-- Goal of the exercise --
Take the line that contains "Pitch P parameter" and each line after it in the material below, and transcribe them exactly, stopping at the end.

******

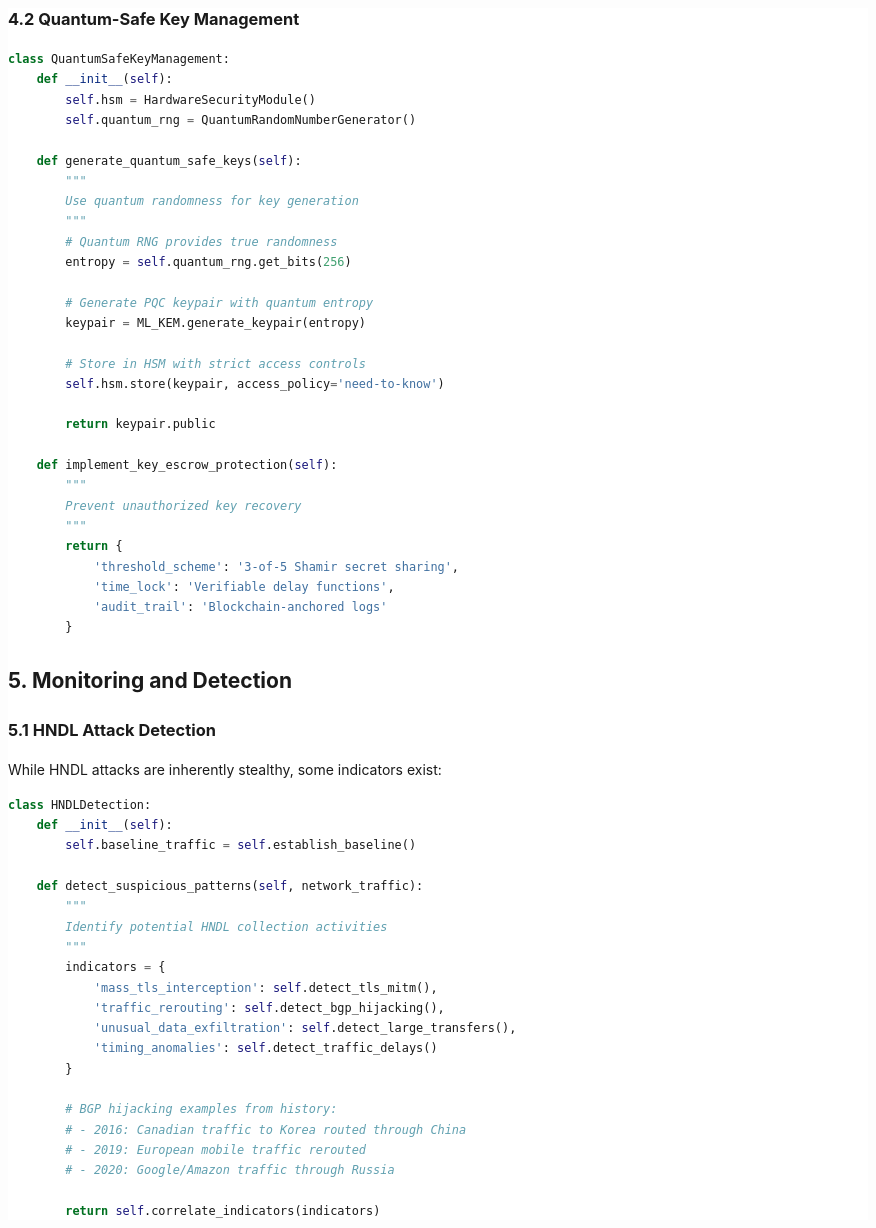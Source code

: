 ### 4.2 Quantum-Safe Key Management

```python
class QuantumSafeKeyManagement:
    def __init__(self):
        self.hsm = HardwareSecurityModule()
        self.quantum_rng = QuantumRandomNumberGenerator()
    
    def generate_quantum_safe_keys(self):
        """
        Use quantum randomness for key generation
        """
        # Quantum RNG provides true randomness
        entropy = self.quantum_rng.get_bits(256)
        
        # Generate PQC keypair with quantum entropy
        keypair = ML_KEM.generate_keypair(entropy)
        
        # Store in HSM with strict access controls
        self.hsm.store(keypair, access_policy='need-to-know')
        
        return keypair.public
    
    def implement_key_escrow_protection(self):
        """
        Prevent unauthorized key recovery
        """
        return {
            'threshold_scheme': '3-of-5 Shamir secret sharing',
            'time_lock': 'Verifiable delay functions',
            'audit_trail': 'Blockchain-anchored logs'
        }
```

## 5. Monitoring and Detection

### 5.1 HNDL Attack Detection

While HNDL attacks are inherently stealthy, some indicators exist:

```python
class HNDLDetection:
    def __init__(self):
        self.baseline_traffic = self.establish_baseline()
        
    def detect_suspicious_patterns(self, network_traffic):
        """
        Identify potential HNDL collection activities
        """
        indicators = {
            'mass_tls_interception': self.detect_tls_mitm(),
            'traffic_rerouting': self.detect_bgp_hijacking(),
            'unusual_data_exfiltration': self.detect_large_transfers(),
            'timing_anomalies': self.detect_traffic_delays()
        }
        
        # BGP hijacking examples from history:
        # - 2016: Canadian traffic to Korea routed through China
        # - 2019: European mobile traffic rerouted
        # - 2020: Google/Amazon traffic through Russia
        
        return self.correlate_indicators(indicators)
```
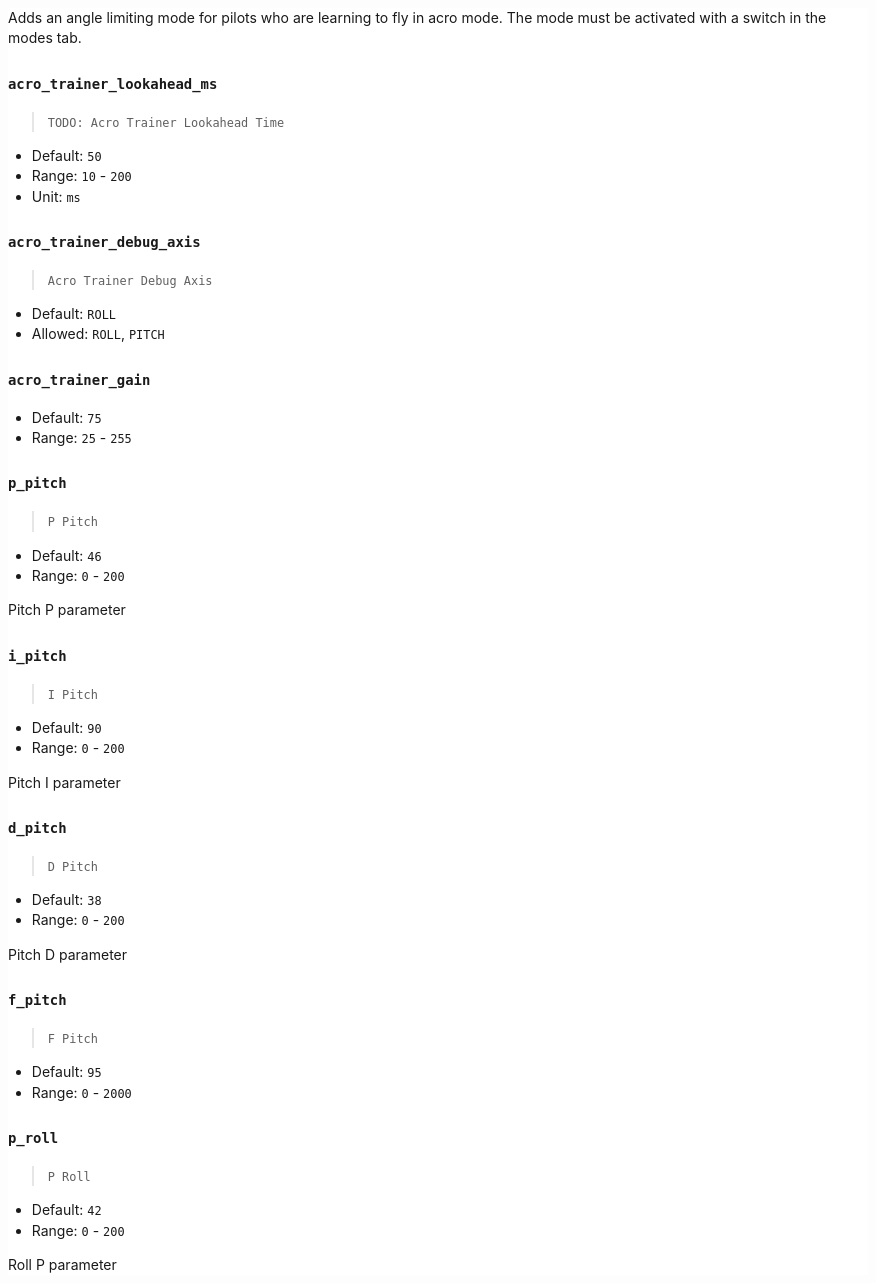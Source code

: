 Adds an angle limiting mode for pilots who are learning to fly in acro mode. The mode must be activated with a switch in the modes tab.

### `acro_trainer_lookahead_ms`
> `TODO: Acro Trainer Lookahead Time`
- Default: `50`
- Range: `10` - `200`
- Unit: `ms`

### `acro_trainer_debug_axis`
> `Acro Trainer Debug Axis`
- Default: `ROLL`
- Allowed: `ROLL`, `PITCH`

### `acro_trainer_gain`
- Default: `75`
- Range: `25` - `255`

### `p_pitch`
> `P Pitch`
- Default: `46`
- Range: `0` - `200`

Pitch P parameter

### `i_pitch`
> `I Pitch`
- Default: `90`
- Range: `0` - `200`

Pitch I parameter

### `d_pitch`
> `D Pitch`
- Default: `38`
- Range: `0` - `200`

Pitch D parameter

### `f_pitch`
> `F Pitch`
- Default: `95`
- Range: `0` - `2000`

### `p_roll`
> `P Roll`
- Default: `42`
- Range: `0` - `200`

Roll P parameter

******

-- Answer space --
Pitch P parameter

### `i_pitch`
> `I Pitch`
- Default: `90`
- Range: `0` - `200`

Pitch I parameter

### `d_pitch`
> `D Pitch`
- Default: `38`
- Range: `0` - `200`

Pitch D parameter

### `f_pitch`
> `F Pitch`
- Default: `95`
- Range: `0` - `2000`

### `p_roll`
> `P Roll`
- Default: `42`
- Range: `0` - `200`

Roll P parameter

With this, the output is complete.